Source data
##########
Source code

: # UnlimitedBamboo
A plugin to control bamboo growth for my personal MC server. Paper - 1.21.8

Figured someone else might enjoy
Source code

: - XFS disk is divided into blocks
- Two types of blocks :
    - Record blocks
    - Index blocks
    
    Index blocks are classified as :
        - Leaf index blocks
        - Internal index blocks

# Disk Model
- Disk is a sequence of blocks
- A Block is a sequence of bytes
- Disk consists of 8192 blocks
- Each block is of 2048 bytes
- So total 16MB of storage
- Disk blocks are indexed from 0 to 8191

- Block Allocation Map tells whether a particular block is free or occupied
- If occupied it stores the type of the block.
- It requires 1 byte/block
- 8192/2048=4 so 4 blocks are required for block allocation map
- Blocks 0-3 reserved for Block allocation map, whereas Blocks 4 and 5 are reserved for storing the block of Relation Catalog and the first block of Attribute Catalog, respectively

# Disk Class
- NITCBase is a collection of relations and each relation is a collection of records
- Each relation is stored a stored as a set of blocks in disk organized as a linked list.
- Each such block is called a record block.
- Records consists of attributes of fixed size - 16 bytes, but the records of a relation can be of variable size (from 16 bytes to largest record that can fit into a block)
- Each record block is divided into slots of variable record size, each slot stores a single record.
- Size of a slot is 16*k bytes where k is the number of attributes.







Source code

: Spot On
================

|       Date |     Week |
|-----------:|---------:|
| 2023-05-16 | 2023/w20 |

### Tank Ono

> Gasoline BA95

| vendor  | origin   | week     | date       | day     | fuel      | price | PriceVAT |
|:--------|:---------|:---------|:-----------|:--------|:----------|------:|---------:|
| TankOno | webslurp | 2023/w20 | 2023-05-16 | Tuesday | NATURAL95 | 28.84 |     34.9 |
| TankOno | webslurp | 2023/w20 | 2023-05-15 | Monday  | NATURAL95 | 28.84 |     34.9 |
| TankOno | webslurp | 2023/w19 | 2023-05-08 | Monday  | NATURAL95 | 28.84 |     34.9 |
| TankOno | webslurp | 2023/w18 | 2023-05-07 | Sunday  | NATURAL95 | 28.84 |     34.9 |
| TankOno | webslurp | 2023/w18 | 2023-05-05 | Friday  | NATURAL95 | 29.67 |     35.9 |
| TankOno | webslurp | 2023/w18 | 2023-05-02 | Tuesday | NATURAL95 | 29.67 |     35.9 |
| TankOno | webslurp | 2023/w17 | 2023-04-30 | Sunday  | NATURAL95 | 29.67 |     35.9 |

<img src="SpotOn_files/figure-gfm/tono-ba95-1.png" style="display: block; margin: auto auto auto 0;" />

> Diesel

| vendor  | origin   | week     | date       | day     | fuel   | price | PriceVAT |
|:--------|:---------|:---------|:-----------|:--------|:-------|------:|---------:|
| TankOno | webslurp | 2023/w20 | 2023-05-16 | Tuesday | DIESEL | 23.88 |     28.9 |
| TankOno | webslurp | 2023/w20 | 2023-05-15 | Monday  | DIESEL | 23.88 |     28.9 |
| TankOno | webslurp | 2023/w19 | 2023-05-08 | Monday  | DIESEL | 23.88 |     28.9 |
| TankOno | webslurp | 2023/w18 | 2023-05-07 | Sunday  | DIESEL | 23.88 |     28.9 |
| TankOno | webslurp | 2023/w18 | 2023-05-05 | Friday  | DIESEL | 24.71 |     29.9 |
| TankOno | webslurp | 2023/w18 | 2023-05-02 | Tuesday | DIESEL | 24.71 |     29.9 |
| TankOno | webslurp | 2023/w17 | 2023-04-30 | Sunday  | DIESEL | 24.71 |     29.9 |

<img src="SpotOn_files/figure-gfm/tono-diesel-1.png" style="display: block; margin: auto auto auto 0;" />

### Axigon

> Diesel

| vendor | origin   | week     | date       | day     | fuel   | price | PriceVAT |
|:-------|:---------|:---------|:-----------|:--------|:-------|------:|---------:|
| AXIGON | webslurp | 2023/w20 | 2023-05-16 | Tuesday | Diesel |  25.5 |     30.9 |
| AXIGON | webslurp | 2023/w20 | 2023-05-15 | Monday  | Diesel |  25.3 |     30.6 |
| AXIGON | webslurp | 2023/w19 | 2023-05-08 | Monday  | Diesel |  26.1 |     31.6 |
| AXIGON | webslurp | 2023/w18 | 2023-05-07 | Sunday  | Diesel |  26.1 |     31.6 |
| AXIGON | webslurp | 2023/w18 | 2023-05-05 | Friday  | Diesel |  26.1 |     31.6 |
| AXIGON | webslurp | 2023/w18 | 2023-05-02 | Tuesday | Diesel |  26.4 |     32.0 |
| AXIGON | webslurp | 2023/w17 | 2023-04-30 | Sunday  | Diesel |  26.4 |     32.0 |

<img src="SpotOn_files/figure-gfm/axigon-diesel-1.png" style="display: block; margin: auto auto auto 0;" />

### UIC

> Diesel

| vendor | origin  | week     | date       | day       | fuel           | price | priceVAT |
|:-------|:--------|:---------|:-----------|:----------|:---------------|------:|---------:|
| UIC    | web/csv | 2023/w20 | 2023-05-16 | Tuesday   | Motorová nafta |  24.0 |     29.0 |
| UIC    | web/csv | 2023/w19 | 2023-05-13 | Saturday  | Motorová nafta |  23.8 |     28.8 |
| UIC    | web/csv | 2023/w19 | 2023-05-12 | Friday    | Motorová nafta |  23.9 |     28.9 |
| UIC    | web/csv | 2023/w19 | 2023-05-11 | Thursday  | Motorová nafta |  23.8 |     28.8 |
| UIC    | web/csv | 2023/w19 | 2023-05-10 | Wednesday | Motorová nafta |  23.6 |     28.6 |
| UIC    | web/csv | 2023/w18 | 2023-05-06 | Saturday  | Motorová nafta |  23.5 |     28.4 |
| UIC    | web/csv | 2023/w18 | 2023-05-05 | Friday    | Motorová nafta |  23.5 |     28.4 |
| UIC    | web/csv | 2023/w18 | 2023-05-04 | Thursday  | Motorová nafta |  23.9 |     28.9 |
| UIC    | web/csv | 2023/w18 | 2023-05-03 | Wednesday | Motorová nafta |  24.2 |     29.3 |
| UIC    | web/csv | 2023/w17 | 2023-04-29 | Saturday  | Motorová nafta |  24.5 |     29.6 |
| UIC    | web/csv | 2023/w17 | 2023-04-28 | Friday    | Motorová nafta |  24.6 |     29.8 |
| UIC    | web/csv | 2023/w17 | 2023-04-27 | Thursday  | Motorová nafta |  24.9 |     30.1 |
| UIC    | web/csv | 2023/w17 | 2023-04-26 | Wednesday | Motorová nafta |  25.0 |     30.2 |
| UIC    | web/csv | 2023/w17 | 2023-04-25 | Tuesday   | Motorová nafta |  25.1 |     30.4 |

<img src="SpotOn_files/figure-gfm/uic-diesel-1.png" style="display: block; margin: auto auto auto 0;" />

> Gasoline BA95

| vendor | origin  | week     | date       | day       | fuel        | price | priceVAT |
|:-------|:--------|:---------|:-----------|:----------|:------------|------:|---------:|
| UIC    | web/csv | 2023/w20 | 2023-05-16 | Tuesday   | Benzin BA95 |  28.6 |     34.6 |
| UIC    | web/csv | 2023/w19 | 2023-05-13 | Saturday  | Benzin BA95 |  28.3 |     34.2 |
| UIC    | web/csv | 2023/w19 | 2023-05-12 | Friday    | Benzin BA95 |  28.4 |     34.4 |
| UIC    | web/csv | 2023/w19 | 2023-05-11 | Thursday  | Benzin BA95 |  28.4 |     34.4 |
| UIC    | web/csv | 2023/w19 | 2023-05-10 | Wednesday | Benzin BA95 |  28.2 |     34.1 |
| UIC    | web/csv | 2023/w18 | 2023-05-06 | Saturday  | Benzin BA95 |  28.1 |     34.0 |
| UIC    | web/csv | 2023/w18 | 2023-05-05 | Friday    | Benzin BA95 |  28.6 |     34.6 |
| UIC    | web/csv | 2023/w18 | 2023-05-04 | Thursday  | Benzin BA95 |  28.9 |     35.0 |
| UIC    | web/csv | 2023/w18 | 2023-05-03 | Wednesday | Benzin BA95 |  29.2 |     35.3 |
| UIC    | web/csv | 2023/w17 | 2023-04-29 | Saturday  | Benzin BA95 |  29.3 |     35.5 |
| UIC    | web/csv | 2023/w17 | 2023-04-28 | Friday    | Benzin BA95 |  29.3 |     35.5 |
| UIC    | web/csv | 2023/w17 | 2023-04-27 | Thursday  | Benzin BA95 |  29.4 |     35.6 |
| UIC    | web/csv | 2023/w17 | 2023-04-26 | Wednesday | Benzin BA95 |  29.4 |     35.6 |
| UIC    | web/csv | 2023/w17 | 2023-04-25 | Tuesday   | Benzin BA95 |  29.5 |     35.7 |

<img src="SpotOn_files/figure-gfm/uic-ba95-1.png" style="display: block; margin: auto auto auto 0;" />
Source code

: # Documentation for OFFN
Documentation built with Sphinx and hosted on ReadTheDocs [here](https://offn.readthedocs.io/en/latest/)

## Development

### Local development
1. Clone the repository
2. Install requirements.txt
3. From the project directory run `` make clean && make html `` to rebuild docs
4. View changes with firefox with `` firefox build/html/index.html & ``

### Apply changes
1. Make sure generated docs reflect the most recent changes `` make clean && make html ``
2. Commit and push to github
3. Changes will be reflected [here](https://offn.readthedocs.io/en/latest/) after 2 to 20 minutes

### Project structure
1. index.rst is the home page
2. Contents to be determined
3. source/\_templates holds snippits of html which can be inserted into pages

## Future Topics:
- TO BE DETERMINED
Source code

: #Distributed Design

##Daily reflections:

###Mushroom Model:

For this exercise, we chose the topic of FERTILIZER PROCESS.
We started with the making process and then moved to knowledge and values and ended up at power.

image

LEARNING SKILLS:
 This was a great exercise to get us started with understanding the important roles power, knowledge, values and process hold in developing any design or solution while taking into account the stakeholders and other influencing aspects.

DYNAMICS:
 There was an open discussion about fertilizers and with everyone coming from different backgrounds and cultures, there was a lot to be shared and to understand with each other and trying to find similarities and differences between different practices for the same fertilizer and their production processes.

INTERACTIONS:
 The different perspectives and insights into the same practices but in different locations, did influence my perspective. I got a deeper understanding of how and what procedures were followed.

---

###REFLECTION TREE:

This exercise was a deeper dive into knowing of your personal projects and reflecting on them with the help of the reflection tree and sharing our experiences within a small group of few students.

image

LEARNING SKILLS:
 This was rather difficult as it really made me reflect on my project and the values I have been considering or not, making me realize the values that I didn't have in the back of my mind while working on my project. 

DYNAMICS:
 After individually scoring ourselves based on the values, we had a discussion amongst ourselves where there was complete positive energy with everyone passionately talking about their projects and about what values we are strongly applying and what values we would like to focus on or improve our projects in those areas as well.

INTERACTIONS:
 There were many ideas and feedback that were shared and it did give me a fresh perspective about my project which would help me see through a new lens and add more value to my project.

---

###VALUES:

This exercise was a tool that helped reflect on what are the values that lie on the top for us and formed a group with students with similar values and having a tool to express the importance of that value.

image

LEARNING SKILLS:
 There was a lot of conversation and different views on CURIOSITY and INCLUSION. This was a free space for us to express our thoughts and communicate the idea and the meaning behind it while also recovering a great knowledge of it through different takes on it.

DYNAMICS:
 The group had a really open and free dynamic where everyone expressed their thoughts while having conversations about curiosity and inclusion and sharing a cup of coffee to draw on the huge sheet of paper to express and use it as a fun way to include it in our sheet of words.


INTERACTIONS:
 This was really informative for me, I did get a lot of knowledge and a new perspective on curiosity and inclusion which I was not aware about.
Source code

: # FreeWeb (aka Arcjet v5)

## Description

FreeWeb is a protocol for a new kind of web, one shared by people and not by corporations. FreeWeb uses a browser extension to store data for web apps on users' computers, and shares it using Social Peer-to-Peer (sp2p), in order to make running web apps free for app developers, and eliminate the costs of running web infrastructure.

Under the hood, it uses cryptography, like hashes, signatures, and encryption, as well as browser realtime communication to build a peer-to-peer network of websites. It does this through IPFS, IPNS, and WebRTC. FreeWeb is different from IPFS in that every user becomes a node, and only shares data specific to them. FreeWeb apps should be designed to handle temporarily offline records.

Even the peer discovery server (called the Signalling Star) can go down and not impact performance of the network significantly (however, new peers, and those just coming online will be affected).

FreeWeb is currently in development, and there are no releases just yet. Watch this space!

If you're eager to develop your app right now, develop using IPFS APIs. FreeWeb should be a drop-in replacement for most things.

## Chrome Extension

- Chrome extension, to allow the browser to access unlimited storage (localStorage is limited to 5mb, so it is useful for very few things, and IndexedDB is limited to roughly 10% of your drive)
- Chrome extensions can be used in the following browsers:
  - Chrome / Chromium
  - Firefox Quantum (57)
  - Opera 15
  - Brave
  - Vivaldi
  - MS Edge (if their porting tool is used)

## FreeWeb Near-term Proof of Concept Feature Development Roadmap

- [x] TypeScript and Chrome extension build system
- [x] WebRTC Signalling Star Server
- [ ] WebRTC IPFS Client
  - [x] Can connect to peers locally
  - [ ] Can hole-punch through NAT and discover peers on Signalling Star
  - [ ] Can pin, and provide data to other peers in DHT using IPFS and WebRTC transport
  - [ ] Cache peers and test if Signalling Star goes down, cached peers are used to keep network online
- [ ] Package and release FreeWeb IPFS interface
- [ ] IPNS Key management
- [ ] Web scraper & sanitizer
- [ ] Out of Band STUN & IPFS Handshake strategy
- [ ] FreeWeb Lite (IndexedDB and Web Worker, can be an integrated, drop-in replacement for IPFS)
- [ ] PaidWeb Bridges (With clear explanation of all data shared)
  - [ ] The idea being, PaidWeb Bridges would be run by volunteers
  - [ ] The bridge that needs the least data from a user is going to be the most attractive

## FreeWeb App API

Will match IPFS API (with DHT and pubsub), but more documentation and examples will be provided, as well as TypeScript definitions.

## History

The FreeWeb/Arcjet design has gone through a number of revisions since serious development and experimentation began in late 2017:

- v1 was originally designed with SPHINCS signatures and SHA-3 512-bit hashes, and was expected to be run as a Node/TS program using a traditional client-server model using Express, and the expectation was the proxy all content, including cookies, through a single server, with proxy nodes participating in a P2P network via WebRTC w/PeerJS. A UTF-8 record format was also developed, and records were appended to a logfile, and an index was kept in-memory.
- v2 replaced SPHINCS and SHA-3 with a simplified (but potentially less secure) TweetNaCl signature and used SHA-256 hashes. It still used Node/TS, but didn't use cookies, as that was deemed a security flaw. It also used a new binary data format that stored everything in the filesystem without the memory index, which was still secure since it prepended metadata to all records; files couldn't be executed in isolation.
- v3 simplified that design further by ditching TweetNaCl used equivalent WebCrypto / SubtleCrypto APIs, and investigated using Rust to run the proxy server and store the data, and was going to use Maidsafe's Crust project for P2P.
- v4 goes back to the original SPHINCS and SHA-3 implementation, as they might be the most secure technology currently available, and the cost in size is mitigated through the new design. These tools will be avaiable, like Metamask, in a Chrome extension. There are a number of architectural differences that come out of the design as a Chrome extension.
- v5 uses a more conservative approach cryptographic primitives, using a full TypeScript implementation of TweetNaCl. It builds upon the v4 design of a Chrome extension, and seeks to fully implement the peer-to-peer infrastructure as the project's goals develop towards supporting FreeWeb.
##########
**Work instruction:** Copy out all lines above holding "drop".

**Response to the task:**
If you're eager to develop your app right now, develop using IPFS APIs. FreeWeb should be a drop-in replacement for most things.
- [ ] FreeWeb Lite (IndexedDB and Web Worker, can be an integrated, drop-in replacement for IPFS)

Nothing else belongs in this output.